La fuga de internacionales ya no es tan masiva como era

Por  0:14 h.

El parón liguero de este fin de semana, reservado a los compromisos de las selecciones nacionales, le va a venir que ni pintado a Gregorio Manzano, pues tras su espléndido estreno como entrenador del Sevilla dispondrá de dos semanas enteras de trabajo para ir implantándole al equipo su sello personal. «Pese al buen momento en el que ahora mismo nos encontramos, nos viene bien este descanso, pues, aunque la mano de Manzano ya se nota, el míster acaba de llegar y seguro que necesita tiempo para inculcar sus ideas», comentó, al respecto, el presidente José María del Nido, quien ayer, acompañado de Monchi, presenció parte del entrenamiento celebrado en la ciudad deportiva.

Pese a los dos esperanzadores triunfos cosechados en los últimos siete días, que no sólo han devuelto la calma sino que también han renacido las ilusiones del sevillismo, el preparador jiennense no dará descanso a sus hombres hasta el fin de semana, programando, incluso, doble sesión para mañana y el jueves.

Las circunstancias también sonríen a Manzano en el sentido de que, esta temporada, el vestuario sevillista no se queda tan vacío como ocurría en las campañas anteriores cuando llegaban los partidos internacionales.

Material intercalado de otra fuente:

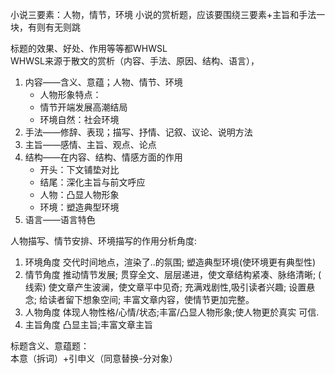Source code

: 小说三要素：人物，情节，环境
小说的赏析题，应该要围绕三要素+主旨和手法一块，有则有无则跳

标题的效果、好处、作用等等都WHWSL  
WHWSL来源于散文的赏析（内容、手法、原因、结构、语言），
1. 内容——含义、意蕴；人物、情节、环境
   - 人物形象特点： 
   - 情节开端发展高潮结局
   - 环境自然：社会环境
2. 手法——修辞、表现；描写、抒情、记叙、议论、说明方法
3. 主旨——感情、主旨、观点、论点
4. 结构——在内容、结构、情感方面的作用
   - 开头：下文铺垫对比
   - 结尾：深化主旨与前文呼应
   - 人物：凸显人物形象
   - 环境：塑造典型环境 
5. 语言——语言特色
   
人物描写、情节安排、环境描写的作用分析角度:
1. 环境角度
交代时间地点，渲染了..的氛围;
塑造典型环境(使环境更有典型性)
2. 情节角度
推动情节发展;
贯穿全文、层层递进，使文章结构紧凑、脉络清晰; ( 线索)
使文章产生波澜，使文章平中见奇;
充满戏剧性,吸引读者兴趣;
设置悬念;
给读者留下想象空间;
丰富文章内容，使情节更加完整。
3. 人物角度
体现人物性格/心情/状态;丰富/凸显人物形象;使人物更於真实
可信.
4. 主旨角度
凸显主旨;丰富文章主旨


标题含义、意蕴题：  
本意（拆词）+引申义（同意替换-分对象）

Tanto es así que en el entrenamiento de ayer sólo se ausentaron por estar convocados con sus respectivas selecciones cuatro futbolistas —Capel (sub 21), Zokora y Romaric (Costa de Marfil), y Cáceres (Uruguay)—, que habrían sido cinco si Jesús Navas no estuviera lesionado. Cierto que ese número podría haber sido todavía mayor si Dragutinovic y Fazio —la selección argentina contactó con él para citarlo por primera vez con la absoluta— no estuvieran también de baja, aunque, en cualquier caso, el grupo de internacionales convocados sería considerablemente inferior al que era habitual durante el ejercicio anterior (2009-2010).

Sólo una baja voluntaria

No en vano, Kanouté, por voluntad propia, ha dejado de acudir a las llamadas de Mali; Escudé y Luis Fabiano, de momento, no están entrando en los planes de los nuevos seleccionadores de Francia y Brasil, respectivamente; y Negredo no ha regresado a una lista de Vicente del Bosque, que, incluso, ha preferido reclamar por primera vez al valencianista Aduriz en lugar del sevillista para sustituir al lesionado Fernando Torres. Además, dos fijos con sus equipos nacionales, el galo Squillaci y el lituano Stankevicius, ya no están en Nervión.

La temporada pasada no fue más que la culminación de una tendencia que despegó en la 2006-2007, la campaña en la que el conjunto rojiblanco levantó los trofeos de campeón de la Copa de la UEFA y del Rey. Aquel Sevilla perdía prácticamente a medio equipo titular cada vez que la competición doméstica se interrumpía. Daniel, Javi Navarro, Escudé, Dragutinovic, el malogrado Puerta (con la sub 21 española), Poulsen y Kanouté eran indiscutibles con sus selecciones, al igual que otros suplentes de primer nivel como Kerzhakov y Chevantón.

No sería hasta el campeonato siguiente (2007-2008) cuando Dunga comenzó a llamar a Luis Fabiano para convertirlo en el delantero centro de Brasil, uniéndose a una lista de internacionales sevillistas que ya rebasaba la docena merced a la incorporación de Keita, Capel, Koné, Fazio, Mosquera y De Mul. Esta media se mantuvo en el curso 2008-2009, en el que las bajas de Daniel Alves y Keita, vendidos al Barcelona, fueron contrarrestadas por Romaric y Squillaci.

Sin duda, el Sevilla se beneficia notablemente de esta situación actual, ya que no se expone a que tantos futbolistas determinantes de su plantilla se lesionen mientras juegan defendiendo los colores de sus naciones, el llamado «Virus FIFA», el principal daño colateral para los clubes de los partidos entre selecciones. Sin ir más lejos, Arouna Koné se produjo su primera lesión grave de rodilla poco después de llegar a Sevilla jugando con su selección.